The action is given as:
$$ W_{12} = \int_2^1 \left[\frac{1}{2}m\frac{(\mathrm d\bf r)^2}{\mathrm dt} - \mathrm dt\, V(\mathbf r,t)\right]\tag{8.10} $$
with the variations on $$\mathbf r(t) \to \mathbf r(t) + \delta\mathbf r(t)\tag{8.5}$$ and $$ t \to t + \delta t(t),\tag{8.6}$$ such that at the endpoints $$\delta t(t_1) = \delta t_1, \qquad \delta t(t_2) = \delta t_2,\tag{8.7}$$ so that the limits of integration are not changed. Thus time is a function of the parameter time $t$ (what I assume is notational abuse). This is different from the usual approach in which $\mathbf r$ and $\dot{\mathbf r}$ are considered as independent variables and varied accordingly.

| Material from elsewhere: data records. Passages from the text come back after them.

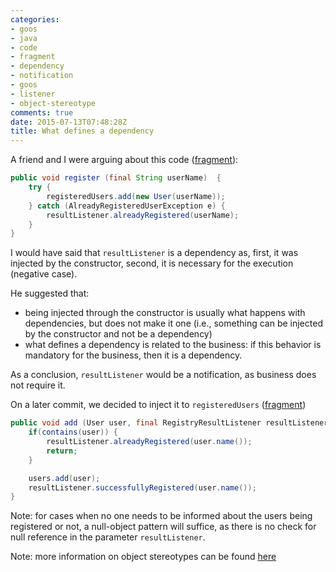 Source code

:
 ```yaml
---
categories:
- goos
- java
- code
- fragment
- dependency
- notification
- goos
- listener
- object-stereotype
comments: true
date: 2015-07-13T07:48:28Z
title: What defines a dependency
---
```


A friend and I were arguing about this code ([fragment][fragment-registry-1]):

```java
public void register (final String userName)  {
    try {
        registeredUsers.add(new User(userName));
    } catch (AlreadyRegisteredUserException e) {
        resultListener.alreadyRegistered(userName);
    }
}
```

I would have said that ``resultListener`` is a dependency as, first, it was injected by the constructor, second, it is necessary for the execution (negative case).

He suggested that:

  * being injected through  the constructor is usually what happens with dependencies, but does not make it one (i.e., something can be injected by the constructor and not be a dependency)
  * what defines a dependency is related to the business: if this behavior is mandatory for the business, then it is a dependency. 

As a conclusion, ``resultListener`` would be a notification, as business does not require it.

On a later commit, we decided to inject it to ``registeredUsers`` ([fragment][fragment-registered-users-1])

```java
public void add (User user, final RegistryResultListener resultListener) {
    if(contains(user)) {
        resultListener.alreadyRegistered(user.name());
        return;
    }

    users.add(user);
    resultListener.successfullyRegistered(user.name());
}
```

Note: for cases when no one needs to be informed about the users being registered or not, a null-object pattern will suffice, as there is no check for null reference in the parameter ``resultListener``.

Note: more information on object stereotypes can be found [here][object-stereotypes]


[fragment-registry-1]: https://github.com/alvarogarcia7/cos/blob/7bf866bdfb9006d73a0124e00152e55c520d98a4/src/main/java/users/Registry.java
[fragment-registered-users-1]: https://github.com/alvarogarcia7/cos/blob/c89bec1a2de388165676f095c2218afeb1321374/src/main/java/users/InMemoryRegisteredUsers.java
[object-stereotypes]: ../../../../2015/07/13/object-peer-stereotypes/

The corresponding changes in the time differential and time derivative are:
$$ \mathrm dt \to \mathrm d(t+\delta t) = \left(1 + \frac{\mathrm d\delta t}{\mathrm d t}\right)\mathrm dt,\tag{8.8}$$ $$ \frac{\mathrm d}{\mathrm dt} \to \left(1 - \frac{\mathrm d \delta t}{\mathrm d t}\right)\frac{\mathrm d}{\mathrm dt}.\tag{8.9}$$
The following variation is then presented:
$$\delta W_{12} = \int^1_2 \mathrm dt\left\{m\frac{\mathrm d\bf r}{\mathrm dt}\cdot\frac{\mathrm d}{\mathrm dt}\delta\mathbf r - \delta\mathbf r \cdot \nabla V - \frac{\mathrm d\delta t}{\mathrm dt}\left[\frac{1}{2}m\left(\frac{\mathrm d\bf r}{\mathrm dt}\right)^2 + V \right] - \delta t \frac{\partial}{\partial t}V\right\}. \tag{8.11}$$
I've attempted to figure out how to derive this, but keep getting stuck at the first step itself. Here are some possibilities I considered:
- Start with the variation of the action defined as an integral over the Lagrangian and vary sensibly:
$$ \delta W_{12} = \delta \left(\int_2^1 L(\mathbf r, \dot{\mathbf r}, t)\right) = \int^1_2 \left[\delta L\,\mathrm dt + L\,\delta(\mathrm dt)\right] $$
- Treat variation as a "transformation", i.e. substitute the transformed parameters in the Lagrangian:
$$ \int_2^1 L\left[\mathbf r + \delta\mathbf r, \left(1 - \frac{\mathrm d\delta t}{\mathrm dt}\right)\frac{\mathrm d}{\mathrm dt}\left(\mathbf r + \delta\mathbf r(t)\right), t + \delta t\right]\left[1 + \frac{\mathrm d\delta t}{\mathrm dt}\right]\mathrm dt $$
- Consider the variation of the free particle's kinetic energy term, which leads to the following expression as I see it:
\begin{align*} \delta\left(\frac{\mathrm d\mathbf r}{\mathrm dt}\right)^2 & = 2\left(\frac{\mathrm d\mathbf r}{\mathrm dt}\right)\left[\delta\left(\frac{\mathrm d}{\mathrm dt}\right)\mathbf r + \frac{\mathrm d}{\mathrm dt}\delta\mathbf r\right] \\ & = 2\left(\frac{\mathrm d\mathbf r}{\mathrm dt}\right)\left[\left(1-\frac{\mathrm d\delta t}{\mathrm dt}\right)\frac{\mathrm d\mathbf r}{\mathrm dt} + \frac{\mathrm d}{\mathrm dt}\delta\mathbf r\right] \end{align*}
After the usual Taylor expansion up to first order, I can't see any of these leading to the variation given in the book. Which method, if any, is correct? I'm also not particularly sure if 3.'s approach via variation of an operator is correct.
Note: I posted this question on Physics SE before and received a more general answer which is useful, but I would still like to know which of the steps would be the mathematically correct way in this approach, if any.